ASSIGNMENT: Retype exactly the lines from the line with "compatible with Windows.</span></span>" to the end of the data, keeping both boundary lines.

RECORDS:

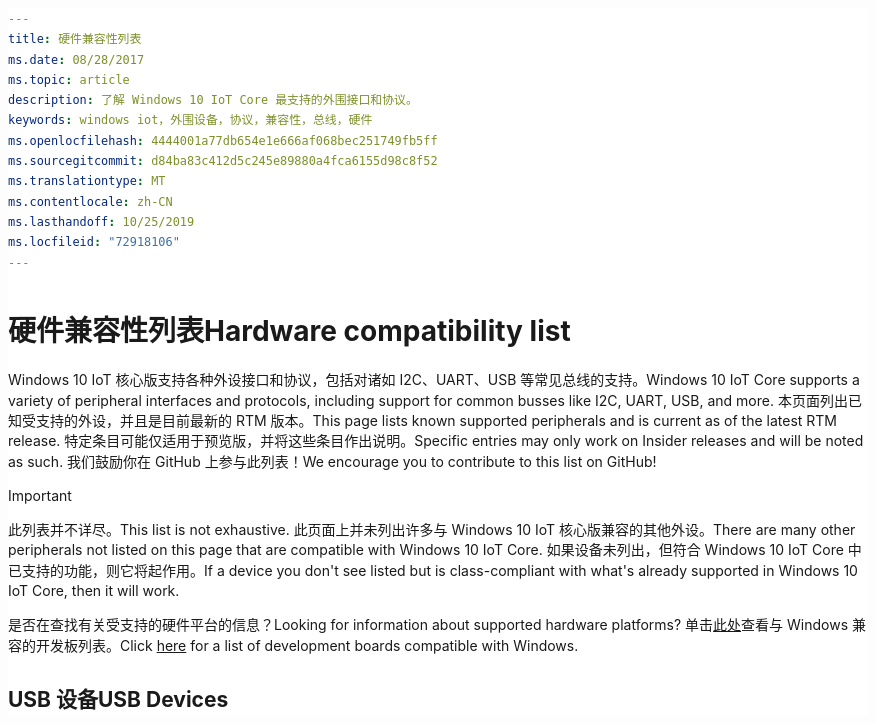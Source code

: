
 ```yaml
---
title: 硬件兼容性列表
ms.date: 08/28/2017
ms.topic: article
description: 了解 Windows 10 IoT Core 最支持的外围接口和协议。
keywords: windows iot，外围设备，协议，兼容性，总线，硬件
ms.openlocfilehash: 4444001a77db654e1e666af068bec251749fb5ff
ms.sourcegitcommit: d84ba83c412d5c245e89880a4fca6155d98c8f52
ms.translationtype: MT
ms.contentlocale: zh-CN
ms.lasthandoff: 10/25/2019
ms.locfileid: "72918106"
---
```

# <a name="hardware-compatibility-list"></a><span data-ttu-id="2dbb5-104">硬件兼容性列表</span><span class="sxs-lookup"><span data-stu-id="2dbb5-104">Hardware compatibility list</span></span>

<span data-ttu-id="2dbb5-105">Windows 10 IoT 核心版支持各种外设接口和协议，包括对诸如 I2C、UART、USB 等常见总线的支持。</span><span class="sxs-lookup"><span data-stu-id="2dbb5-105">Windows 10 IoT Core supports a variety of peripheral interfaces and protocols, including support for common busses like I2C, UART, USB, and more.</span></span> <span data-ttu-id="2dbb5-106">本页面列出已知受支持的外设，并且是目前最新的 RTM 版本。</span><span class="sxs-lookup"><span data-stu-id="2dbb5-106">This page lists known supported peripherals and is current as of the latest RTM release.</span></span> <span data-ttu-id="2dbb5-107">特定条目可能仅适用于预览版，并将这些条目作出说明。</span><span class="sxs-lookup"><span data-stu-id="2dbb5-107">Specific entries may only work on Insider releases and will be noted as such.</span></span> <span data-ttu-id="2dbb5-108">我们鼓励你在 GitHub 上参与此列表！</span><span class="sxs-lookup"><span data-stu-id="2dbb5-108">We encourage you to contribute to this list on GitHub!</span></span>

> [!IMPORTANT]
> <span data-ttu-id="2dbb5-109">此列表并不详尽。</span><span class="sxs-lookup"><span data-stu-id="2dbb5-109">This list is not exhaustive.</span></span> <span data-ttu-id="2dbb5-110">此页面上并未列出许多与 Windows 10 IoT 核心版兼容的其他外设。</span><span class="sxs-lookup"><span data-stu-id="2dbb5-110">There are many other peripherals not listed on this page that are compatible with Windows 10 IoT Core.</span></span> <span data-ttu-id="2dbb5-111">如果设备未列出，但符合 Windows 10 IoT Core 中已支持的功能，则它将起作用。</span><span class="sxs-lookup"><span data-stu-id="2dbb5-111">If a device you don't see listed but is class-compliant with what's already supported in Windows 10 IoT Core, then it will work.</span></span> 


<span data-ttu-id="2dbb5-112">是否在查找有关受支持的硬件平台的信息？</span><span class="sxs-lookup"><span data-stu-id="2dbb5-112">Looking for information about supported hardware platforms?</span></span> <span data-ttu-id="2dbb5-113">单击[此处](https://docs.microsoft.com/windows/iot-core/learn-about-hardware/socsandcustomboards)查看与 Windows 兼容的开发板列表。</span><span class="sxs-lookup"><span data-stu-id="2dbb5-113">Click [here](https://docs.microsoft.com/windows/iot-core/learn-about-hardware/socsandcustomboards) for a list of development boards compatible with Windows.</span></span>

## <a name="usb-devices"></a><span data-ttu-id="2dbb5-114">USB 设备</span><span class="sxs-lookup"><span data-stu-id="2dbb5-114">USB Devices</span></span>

TASK OUTPUT:
<span data-ttu-id="2dbb5-112">是否在查找有关受支持的硬件平台的信息？</span><span class="sxs-lookup"><span data-stu-id="2dbb5-112">Looking for information about supported hardware platforms?</span></span> <span data-ttu-id="2dbb5-113">单击[此处](https://docs.microsoft.com/windows/iot-core/learn-about-hardware/socsandcustomboards)查看与 Windows 兼容的开发板列表。</span><span class="sxs-lookup"><span data-stu-id="2dbb5-113">Click [here](https://docs.microsoft.com/windows/iot-core/learn-about-hardware/socsandcustomboards) for a list of development boards compatible with Windows.</span></span>

## <a name="usb-devices"></a><span data-ttu-id="2dbb5-114">USB 设备</span><span class="sxs-lookup"><span data-stu-id="2dbb5-114">USB Devices</span></span>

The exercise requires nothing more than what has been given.